- Opening Delimiter -

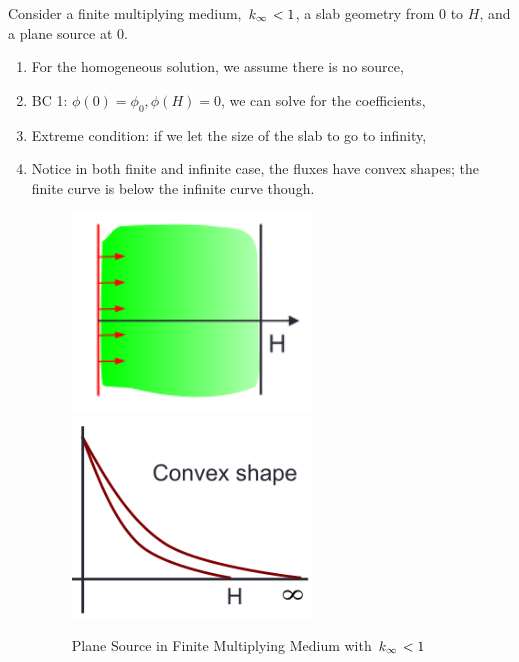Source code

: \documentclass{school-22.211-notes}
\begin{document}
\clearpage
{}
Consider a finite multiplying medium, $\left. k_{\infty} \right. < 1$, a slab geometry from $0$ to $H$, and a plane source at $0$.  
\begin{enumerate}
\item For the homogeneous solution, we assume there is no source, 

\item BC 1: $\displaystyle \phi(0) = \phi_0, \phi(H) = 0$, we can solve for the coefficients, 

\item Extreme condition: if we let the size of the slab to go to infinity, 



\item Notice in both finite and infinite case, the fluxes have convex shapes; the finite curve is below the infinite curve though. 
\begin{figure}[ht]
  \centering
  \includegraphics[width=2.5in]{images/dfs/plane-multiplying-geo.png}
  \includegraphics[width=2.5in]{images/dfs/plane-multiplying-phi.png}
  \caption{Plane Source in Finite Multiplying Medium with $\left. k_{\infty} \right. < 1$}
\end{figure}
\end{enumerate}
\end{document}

- Closing Delimiter -
- Opening Delimiter -

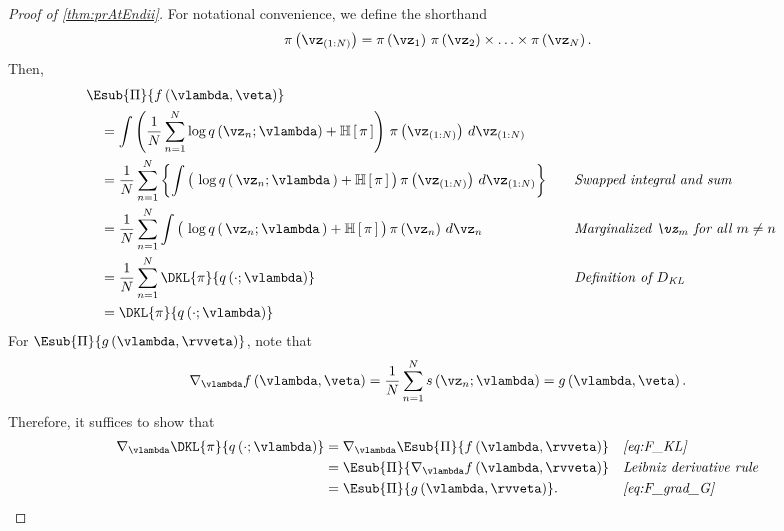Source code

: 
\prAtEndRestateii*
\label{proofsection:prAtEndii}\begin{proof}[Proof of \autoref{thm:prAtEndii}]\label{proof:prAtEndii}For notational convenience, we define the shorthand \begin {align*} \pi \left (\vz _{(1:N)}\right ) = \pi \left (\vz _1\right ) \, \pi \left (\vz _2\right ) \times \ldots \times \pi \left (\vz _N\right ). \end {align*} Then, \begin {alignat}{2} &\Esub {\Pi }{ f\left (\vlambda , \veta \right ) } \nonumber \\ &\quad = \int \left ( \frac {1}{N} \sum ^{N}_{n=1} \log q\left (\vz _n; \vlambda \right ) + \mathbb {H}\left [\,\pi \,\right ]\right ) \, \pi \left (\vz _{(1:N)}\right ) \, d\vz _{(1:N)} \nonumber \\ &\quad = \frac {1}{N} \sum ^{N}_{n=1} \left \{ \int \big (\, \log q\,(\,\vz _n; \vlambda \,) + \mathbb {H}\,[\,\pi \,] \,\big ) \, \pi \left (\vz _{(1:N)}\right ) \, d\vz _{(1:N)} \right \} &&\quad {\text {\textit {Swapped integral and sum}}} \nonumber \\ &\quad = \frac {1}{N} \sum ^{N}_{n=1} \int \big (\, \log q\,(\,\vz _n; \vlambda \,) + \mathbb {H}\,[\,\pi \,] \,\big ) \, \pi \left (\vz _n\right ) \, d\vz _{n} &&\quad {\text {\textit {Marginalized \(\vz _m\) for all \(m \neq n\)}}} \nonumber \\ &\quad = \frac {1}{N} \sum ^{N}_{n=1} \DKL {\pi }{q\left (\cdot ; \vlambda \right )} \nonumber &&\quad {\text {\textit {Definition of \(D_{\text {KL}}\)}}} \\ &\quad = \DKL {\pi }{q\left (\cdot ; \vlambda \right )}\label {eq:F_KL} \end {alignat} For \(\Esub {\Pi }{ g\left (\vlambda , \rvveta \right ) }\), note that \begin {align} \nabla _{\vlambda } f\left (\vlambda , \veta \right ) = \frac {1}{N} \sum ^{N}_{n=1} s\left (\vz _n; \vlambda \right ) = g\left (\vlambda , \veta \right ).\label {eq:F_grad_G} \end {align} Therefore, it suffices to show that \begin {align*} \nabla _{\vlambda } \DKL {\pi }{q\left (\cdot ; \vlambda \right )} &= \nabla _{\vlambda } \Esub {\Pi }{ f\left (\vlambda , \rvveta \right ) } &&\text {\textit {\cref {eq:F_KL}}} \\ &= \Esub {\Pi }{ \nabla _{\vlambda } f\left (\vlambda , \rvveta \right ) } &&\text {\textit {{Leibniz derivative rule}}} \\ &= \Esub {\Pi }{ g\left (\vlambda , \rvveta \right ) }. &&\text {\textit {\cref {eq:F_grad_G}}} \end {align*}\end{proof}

- Closing Delimiter -
- Opening Delimiter -

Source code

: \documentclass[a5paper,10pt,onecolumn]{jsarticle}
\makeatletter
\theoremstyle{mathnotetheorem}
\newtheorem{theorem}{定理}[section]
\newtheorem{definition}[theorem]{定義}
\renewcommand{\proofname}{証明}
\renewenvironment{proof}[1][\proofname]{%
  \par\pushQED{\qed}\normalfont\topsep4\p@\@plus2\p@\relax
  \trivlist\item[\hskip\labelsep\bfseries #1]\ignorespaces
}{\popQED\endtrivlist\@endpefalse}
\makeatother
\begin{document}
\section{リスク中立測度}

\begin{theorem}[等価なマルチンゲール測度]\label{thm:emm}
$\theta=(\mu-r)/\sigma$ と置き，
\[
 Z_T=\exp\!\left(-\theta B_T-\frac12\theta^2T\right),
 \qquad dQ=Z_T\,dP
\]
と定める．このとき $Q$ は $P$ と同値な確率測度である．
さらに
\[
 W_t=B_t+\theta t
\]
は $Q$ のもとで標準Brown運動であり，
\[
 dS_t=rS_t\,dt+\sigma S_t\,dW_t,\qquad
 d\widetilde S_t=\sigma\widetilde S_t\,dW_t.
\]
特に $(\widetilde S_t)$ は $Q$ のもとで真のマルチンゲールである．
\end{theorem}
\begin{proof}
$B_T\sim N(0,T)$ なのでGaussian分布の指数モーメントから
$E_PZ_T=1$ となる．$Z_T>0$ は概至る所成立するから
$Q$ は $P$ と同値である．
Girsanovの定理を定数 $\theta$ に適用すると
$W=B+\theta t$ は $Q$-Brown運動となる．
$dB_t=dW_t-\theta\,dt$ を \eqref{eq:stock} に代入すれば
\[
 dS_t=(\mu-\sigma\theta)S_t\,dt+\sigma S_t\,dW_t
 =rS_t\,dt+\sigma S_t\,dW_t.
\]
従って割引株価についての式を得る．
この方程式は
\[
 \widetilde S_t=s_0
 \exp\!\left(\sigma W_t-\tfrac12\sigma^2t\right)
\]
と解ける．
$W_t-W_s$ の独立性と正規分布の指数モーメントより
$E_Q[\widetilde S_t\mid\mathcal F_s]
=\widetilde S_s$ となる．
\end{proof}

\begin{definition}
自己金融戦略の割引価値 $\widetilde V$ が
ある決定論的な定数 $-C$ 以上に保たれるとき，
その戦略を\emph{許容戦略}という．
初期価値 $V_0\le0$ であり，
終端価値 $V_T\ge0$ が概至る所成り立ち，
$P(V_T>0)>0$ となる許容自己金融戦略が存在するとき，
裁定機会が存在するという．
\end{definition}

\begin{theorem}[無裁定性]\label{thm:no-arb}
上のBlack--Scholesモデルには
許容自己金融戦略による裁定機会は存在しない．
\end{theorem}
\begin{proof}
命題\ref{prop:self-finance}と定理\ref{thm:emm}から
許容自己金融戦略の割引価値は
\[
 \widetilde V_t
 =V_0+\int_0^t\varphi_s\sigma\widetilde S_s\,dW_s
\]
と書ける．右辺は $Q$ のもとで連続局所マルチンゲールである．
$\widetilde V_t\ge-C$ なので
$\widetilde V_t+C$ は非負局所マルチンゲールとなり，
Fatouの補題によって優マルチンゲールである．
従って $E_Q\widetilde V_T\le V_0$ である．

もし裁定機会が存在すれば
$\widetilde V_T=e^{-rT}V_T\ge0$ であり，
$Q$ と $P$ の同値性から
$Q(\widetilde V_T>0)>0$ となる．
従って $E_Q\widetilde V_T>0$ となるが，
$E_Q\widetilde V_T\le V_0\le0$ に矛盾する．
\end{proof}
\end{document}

- Closing Delimiter -

## INSTRUCTIONS FOR THE TASK
Tally the lines in the records above that hold the word "sigma", and give only that number.

## WRITTEN RESPONSE
7